[[ SUPPLIED RECORDS, beginning ]]

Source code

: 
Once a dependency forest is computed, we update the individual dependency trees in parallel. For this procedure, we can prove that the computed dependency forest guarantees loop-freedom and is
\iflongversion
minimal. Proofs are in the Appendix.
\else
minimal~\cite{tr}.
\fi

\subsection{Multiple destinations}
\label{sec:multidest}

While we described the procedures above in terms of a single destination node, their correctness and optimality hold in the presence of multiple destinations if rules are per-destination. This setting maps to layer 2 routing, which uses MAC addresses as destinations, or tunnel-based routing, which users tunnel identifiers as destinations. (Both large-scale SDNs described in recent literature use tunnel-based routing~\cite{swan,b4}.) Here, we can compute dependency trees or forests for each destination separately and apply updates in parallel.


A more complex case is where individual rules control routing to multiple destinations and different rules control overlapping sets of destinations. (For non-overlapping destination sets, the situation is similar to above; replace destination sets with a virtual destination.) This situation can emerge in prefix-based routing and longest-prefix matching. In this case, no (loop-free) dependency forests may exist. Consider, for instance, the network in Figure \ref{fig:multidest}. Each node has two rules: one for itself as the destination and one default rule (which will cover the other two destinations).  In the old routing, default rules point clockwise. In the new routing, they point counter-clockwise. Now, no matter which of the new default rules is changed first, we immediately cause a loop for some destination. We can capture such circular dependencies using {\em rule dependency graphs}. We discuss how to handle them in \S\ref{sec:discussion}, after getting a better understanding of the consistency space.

[[ SUPPLIED RECORDS, end ]]

WORK TO BE COMPLETED -> If a line in the material contains the word "minimal", copy that line.

RESULT FOR THIS TASK ->
minimal. Proofs are in the Appendix.
minimal~\cite{tr}.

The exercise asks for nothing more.